I know part of the answer already: female characters play only minor parts in these tales, and that does not usually go down well with a readership raised on equality. But that that doesn't make them any less interesting as narrative. Examining three or four examples in depth, this study will go in search of those forgotten stories to try and figure out what once made them important, and what we are missing now.
Valentine and Orson
When King Pepin's sister Belisent is forced by her evil mother-in-law to abandon her newborn twins, one of them is raised by a bear in the forest and the other in a castle by a knight. When they are grown the knight Valentine captures his wild brother Orson ('little bear'), who after many adventures helps him defeat his jealous and treacherous relatives.
The subject of a lost French roman d'aventure, the story of Valentine and Orson (or Valentine and Nameless) is known in printed versions in Dutch, German and English from the 16th to the 18th centuries, but modern retellings and editions are rare to non-existent, despite its appealing plot and many parallels to other medieval stories and folktales.

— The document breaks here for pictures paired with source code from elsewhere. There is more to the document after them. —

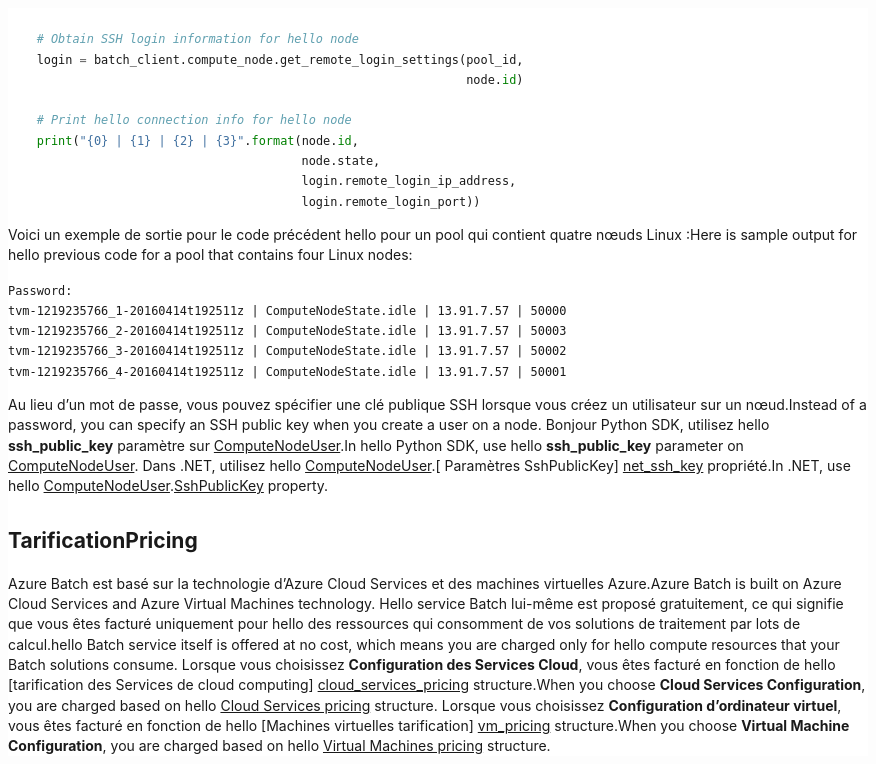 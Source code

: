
```python

    # Obtain SSH login information for hello node
    login = batch_client.compute_node.get_remote_login_settings(pool_id,
                                                                node.id)

    # Print hello connection info for hello node
    print("{0} | {1} | {2} | {3}".format(node.id,
                                         node.state,
                                         login.remote_login_ip_address,
                                         login.remote_login_port))
```

<span data-ttu-id="6640b-281">Voici un exemple de sortie pour le code précédent hello pour un pool qui contient quatre nœuds Linux :</span><span class="sxs-lookup"><span data-stu-id="6640b-281">Here is sample output for hello previous code for a pool that contains four Linux nodes:</span></span>

```
Password:
tvm-1219235766_1-20160414t192511z | ComputeNodeState.idle | 13.91.7.57 | 50000
tvm-1219235766_2-20160414t192511z | ComputeNodeState.idle | 13.91.7.57 | 50003
tvm-1219235766_3-20160414t192511z | ComputeNodeState.idle | 13.91.7.57 | 50002
tvm-1219235766_4-20160414t192511z | ComputeNodeState.idle | 13.91.7.57 | 50001
```

<span data-ttu-id="6640b-282">Au lieu d’un mot de passe, vous pouvez spécifier une clé publique SSH lorsque vous créez un utilisateur sur un nœud.</span><span class="sxs-lookup"><span data-stu-id="6640b-282">Instead of a password, you can specify an SSH public key when you create a user on a node.</span></span> <span data-ttu-id="6640b-283">Bonjour Python SDK, utilisez hello **ssh_public_key** paramètre sur [ComputeNodeUser][py_computenodeuser].</span><span class="sxs-lookup"><span data-stu-id="6640b-283">In hello Python SDK, use hello **ssh_public_key** parameter on [ComputeNodeUser][py_computenodeuser].</span></span> <span data-ttu-id="6640b-284">Dans .NET, utilisez hello [ComputeNodeUser][net_computenodeuser].[ Paramètres SshPublicKey] [ net_ssh_key] propriété.</span><span class="sxs-lookup"><span data-stu-id="6640b-284">In .NET, use hello [ComputeNodeUser][net_computenodeuser].[SshPublicKey][net_ssh_key] property.</span></span>

## <a name="pricing"></a><span data-ttu-id="6640b-285">Tarification</span><span class="sxs-lookup"><span data-stu-id="6640b-285">Pricing</span></span>
<span data-ttu-id="6640b-286">Azure Batch est basé sur la technologie d’Azure Cloud Services et des machines virtuelles Azure.</span><span class="sxs-lookup"><span data-stu-id="6640b-286">Azure Batch is built on Azure Cloud Services and Azure Virtual Machines technology.</span></span> <span data-ttu-id="6640b-287">Hello service Batch lui-même est proposé gratuitement, ce qui signifie que vous êtes facturé uniquement pour hello des ressources qui consomment de vos solutions de traitement par lots de calcul.</span><span class="sxs-lookup"><span data-stu-id="6640b-287">hello Batch service itself is offered at no cost, which means you are charged only for hello compute resources that your Batch solutions consume.</span></span> <span data-ttu-id="6640b-288">Lorsque vous choisissez **Configuration des Services Cloud**, vous êtes facturé en fonction de hello [tarification des Services de cloud computing] [ cloud_services_pricing] structure.</span><span class="sxs-lookup"><span data-stu-id="6640b-288">When you choose **Cloud Services Configuration**, you are charged based on hello [Cloud Services pricing][cloud_services_pricing] structure.</span></span> <span data-ttu-id="6640b-289">Lorsque vous choisissez **Configuration d’ordinateur virtuel**, vous êtes facturé en fonction de hello [Machines virtuelles tarification] [ vm_pricing] structure.</span><span class="sxs-lookup"><span data-stu-id="6640b-289">When you choose **Virtual Machine Configuration**, you are charged based on hello [Virtual Machines pricing][vm_pricing] structure.</span></span> 


[api_net]: http://msdn.microsoft.com/library/azure/mt348682.aspx
[api_net_mgmt]: https://msdn.microsoft.com/library/azure/mt463120.aspx
[api_rest]: http://msdn.microsoft.com/library/azure/dn820158.aspx
[cloud_services_pricing]: https://azure.microsoft.com/pricing/details/cloud-services/
[forum]: https://social.msdn.microsoft.com/forums/azure/en-US/home?forum=azurebatch
[github_py_readme]: https://github.com/Azure/azure-batch-samples/blob/master/Python/Batch/README.md
[github_samples]: https://github.com/Azure/azure-batch-samples
[github_samples_py]: https://github.com/Azure/azure-batch-samples/tree/master/Python/Batch
[github_samples_pyclient]: https://github.com/Azure/azure-batch-samples/blob/master/Python/Batch/article_samples/python_tutorial_client.py
[portal]: https://portal.azure.com
[net_cloudpool]: https://msdn.microsoft.com/library/azure/microsoft.azure.batch.cloudpool.aspx
[net_computenodeuser]: https://msdn.microsoft.com/library/azure/microsoft.azure.batch.computenodeuser.aspx
[net_imagereference]: https://msdn.microsoft.com/library/azure/microsoft.azure.batch.imagereference.aspx
[net_list_skus]: https://msdn.microsoft.com/library/azure/microsoft.azure.batch.pooloperations.listnodeagentskus.aspx
[net_pool_ops]: https://msdn.microsoft.com/library/azure/microsoft.azure.batch.pooloperations.aspx
[net_ssh_key]: https://msdn.microsoft.com/library/azure/microsoft.azure.batch.computenodeuser.sshpublickey.aspx
[nuget_batch_net]: https://www.nuget.org/packages/Azure.Batch/
[rest_add_pool]: https://msdn.microsoft.com/library/azure/dn820174.aspx
[py_account_ops]: http://azure-sdk-for-python.readthedocs.org/en/dev/ref/azure.batch.operations.html#azure.batch.operations.AccountOperations
[py_azure_sdk]: https://pypi.python.org/pypi/azure
[py_batch_docs]: http://azure-sdk-for-python.readthedocs.org/en/dev/ref/azure.batch.html
[py_batch_package]: https://pypi.python.org/pypi/azure-batch
[py_computenodeuser]: http://azure-sdk-for-python.readthedocs.org/en/dev/ref/azure.batch.models.html#azure.batch.models.ComputeNodeUser
[py_imagereference]: http://azure-sdk-for-python.readthedocs.org/en/dev/ref/azure.batch.models.html#azure.batch.models.ImageReference
[py_list_skus]: http://azure-sdk-for-python.readthedocs.org/en/dev/ref/azure.batch.operations.html#azure.batch.operations.AccountOperations.list_node_agent_skus
[vm_marketplace]: https://azure.microsoft.com/marketplace/virtual-machines/
[vm_pricing]: https://azure.microsoft.com/pricing/details/virtual-machines/ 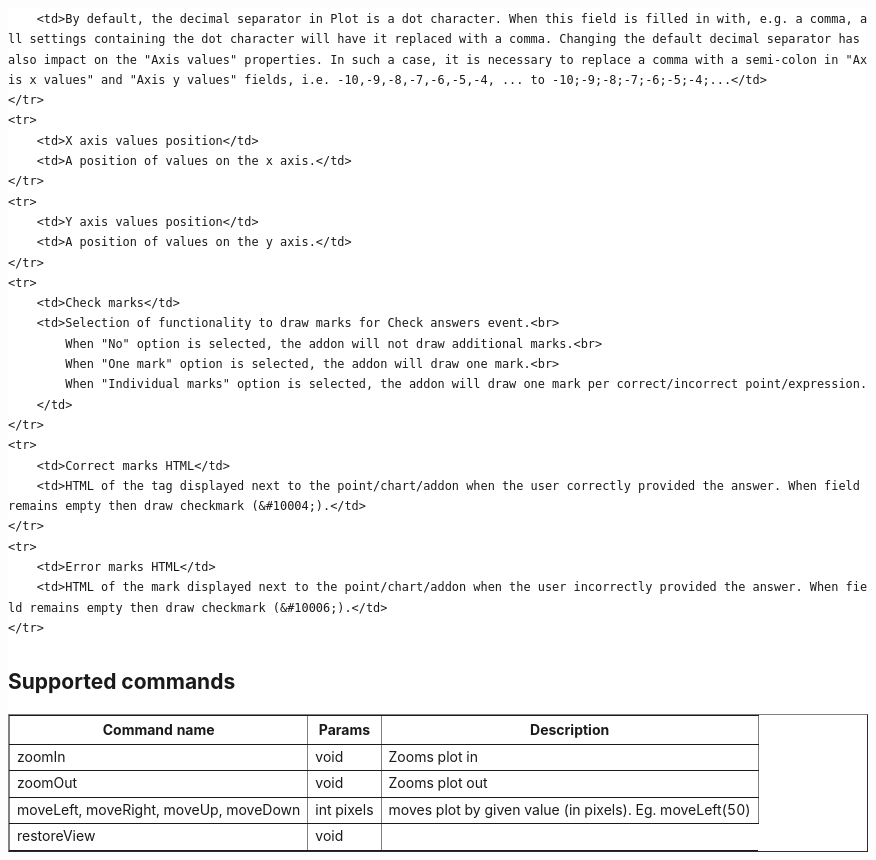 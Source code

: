         <td>By default, the decimal separator in Plot is a dot character. When this field is filled in with, e.g. a comma, all settings containing the dot character will have it replaced with a comma. Changing the default decimal separator has also impact on the "Axis values" properties. In such a case, it is necessary to replace a comma with a semi-colon in "Axis x values" and "Axis y values" fields, i.e. -10,-9,-8,-7,-6,-5,-4, ... to -10;-9;-8;-7;-6;-5;-4;...</td>
    </tr>
    <tr>
        <td>X axis values position</td>
        <td>A position of values on the x axis.</td>
    </tr>
    <tr>
        <td>Y axis values position</td>
        <td>A position of values on the y axis.</td>
    </tr>
    <tr>
        <td>Check marks</td>
        <td>Selection of functionality to draw marks for Check answers event.<br>
            When "No" option is selected, the addon will not draw additional marks.<br>
            When "One mark" option is selected, the addon will draw one mark.<br>
            When "Individual marks" option is selected, the addon will draw one mark per correct/incorrect point/expression.
        </td>
    </tr>
    <tr>
        <td>Correct marks HTML</td>
        <td>HTML of the tag displayed next to the point/chart/addon when the user correctly provided the answer. When field remains empty then draw checkmark (&#10004;).</td>
    </tr>
    <tr>
        <td>Error marks HTML</td>
        <td>HTML of the mark displayed next to the point/chart/addon when the user incorrectly provided the answer. When field remains empty then draw checkmark (&#10006;).</td>
    </tr>
</tbody>
</table>

## Supported commands

<table border='1'>
<tbody>
    <tr>
        <th>Command name</th>
        <th>Params</th> 
        <th>Description</th> 
    </tr>
    <tr>
        <td>zoomIn</td>
        <td>void</td> 
        <td>Zooms plot in</td> 
    </tr>
    <tr>
        <td>zoomOut</td>
        <td>void</td> 
        <td>Zooms plot out</td> 
    </tr>
    <tr>
        <td>moveLeft, moveRight, moveUp, moveDown</td>
        <td>int pixels</td> 
        <td>moves plot by given value (in pixels). Eg. moveLeft(50)</td> 
    </tr>
    <tr>
        <td>restoreView</td>
        <td>void</td>  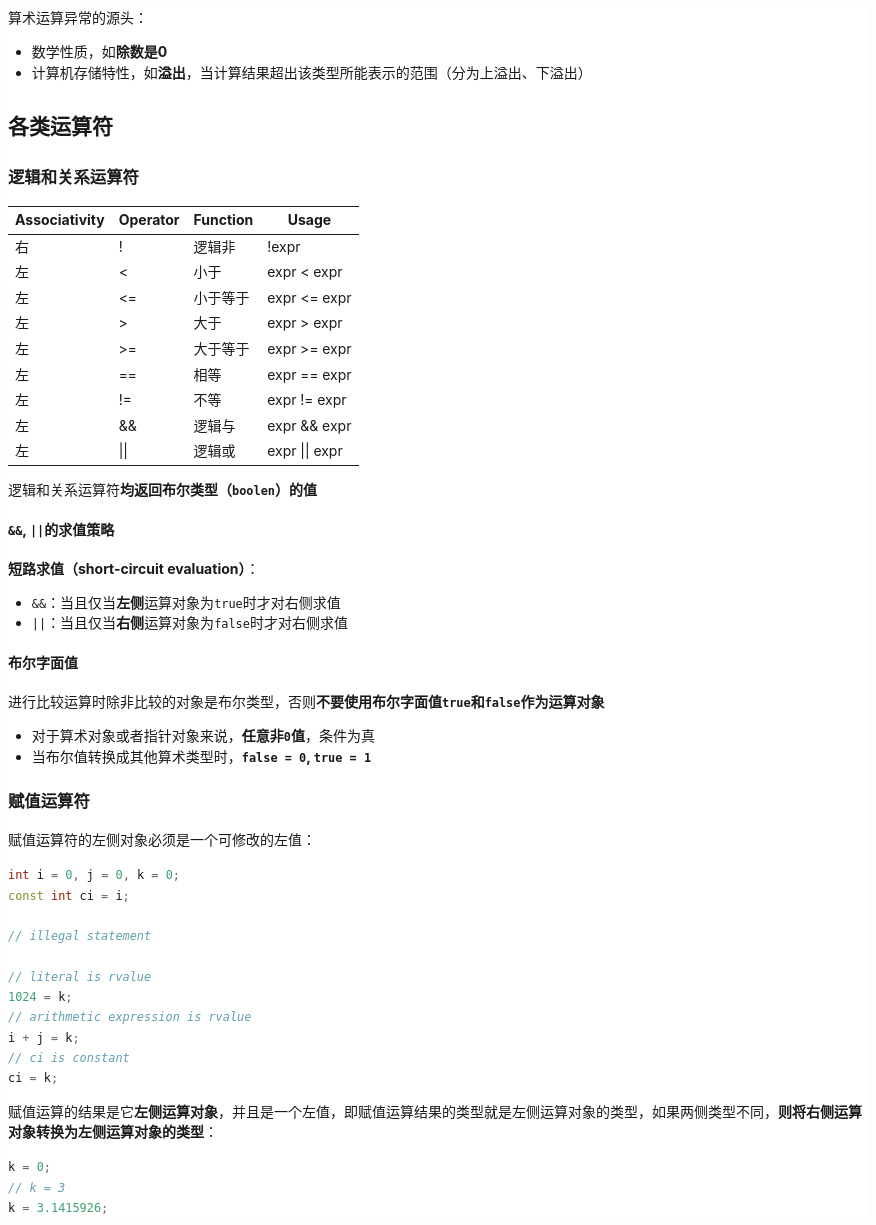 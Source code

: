算术运算异常的源头：
- 数学性质，如**除数是0**
- 计算机存储特性，如**溢出**，当计算结果超出该类型所能表示的范围（分为上溢出、下溢出）

## 各类运算符

### 逻辑和关系运算符
| Associativity | Operator | Function | Usage        |
|---------------|----------|----------|--------------|
| 右             | !        | 逻辑非      | !expr        |
| 左             | <        | 小于       | expr < expr  |
| 左             | <=        | 小于等于     | expr <= expr |
| 左             | >       | 大于       | expr > expr  |
| 左             | >=       | 大于等于     | expr >= expr |
| 左             | ==       | 相等       | expr == expr |
| 左             | !=       | 不等       | expr != expr |
| 左             | &&       | 逻辑与      | expr && expr |
| 左             | \|\|       | 逻辑或      | expr \|\| expr |

逻辑和关系运算符**均返回布尔类型（`boolen`）的值**

#### `&&`, `||`的求值策略
**短路求值（short-circuit evaluation）**：
- `&&`：当且仅当**左侧**运算对象为`true`时才对右侧求值
- `||`：当且仅当**右侧**运算对象为`false`时才对右侧求值

#### 布尔字面值
进行比较运算时除非比较的对象是布尔类型，否则**不要使用布尔字面值`true`和`false`作为运算对象**
- 对于算术对象或者指针对象来说，**任意非`0`值**，条件为真
- 当布尔值转换成其他算术类型时，**`false = 0`, `true = 1`**

### 赋值运算符
赋值运算符的左侧对象必须是一个可修改的左值：
```cpp
int i = 0, j = 0, k = 0;
const int ci = i;

// illegal statement

// literal is rvalue
1024 = k;
// arithmetic expression is rvalue
i + j = k;
// ci is constant
ci = k;
```
赋值运算的结果是它**左侧运算对象**，并且是一个左值，即赋值运算结果的类型就是左侧运算对象的类型，如果两侧类型不同，**则将右侧运算对象转换为左侧运算对象的类型**：
```cpp
k = 0;
// k = 3
k = 3.1415926;
```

Source: Willem Kuiper, Valentijn ende Oursson, Voortgang, jaarboek voor de neerlandistiek 28 (2010), 213-245
From Adelaide to Zwentibold
I have a longstanding interest in given names: what they mean, how they are chosen, how they spread. I am especially fascinated by dithematic Germanic names, the ones that combine two roots according to certain implicit rules to produce both male and female names, such as Ethelred or Ermengard. In the middle ages ancestral Germanic names continued to be given in Romance speaking areas for centuries, producing variants of which the meaning is no longer transparent and the roots barely recognisable, such as Eleanor and Alfonso. Dithematic names are a feature of other Indo-European language families as well, with the curious exception of Latin. Just for fun, I'm working on a volume of 26 essays on these names and their historical context, perhaps with an index of roots for good measure.
Don't expect it anytime soon.
Adalheid, Aleid, Adalais, Azalais, Aelis, Alix, Alice etc.
From adal 'noble' and heid 'kind, being' (cf. English '-hood'), the most frequent female given name in much of the Middle Ages, known in over a hundred different spellings from France, Germany and the Low Countries. The English variants are all descended from the French; although Old English had many names starting with aethel (the equivalent of adal) these did not include *Aethelhad.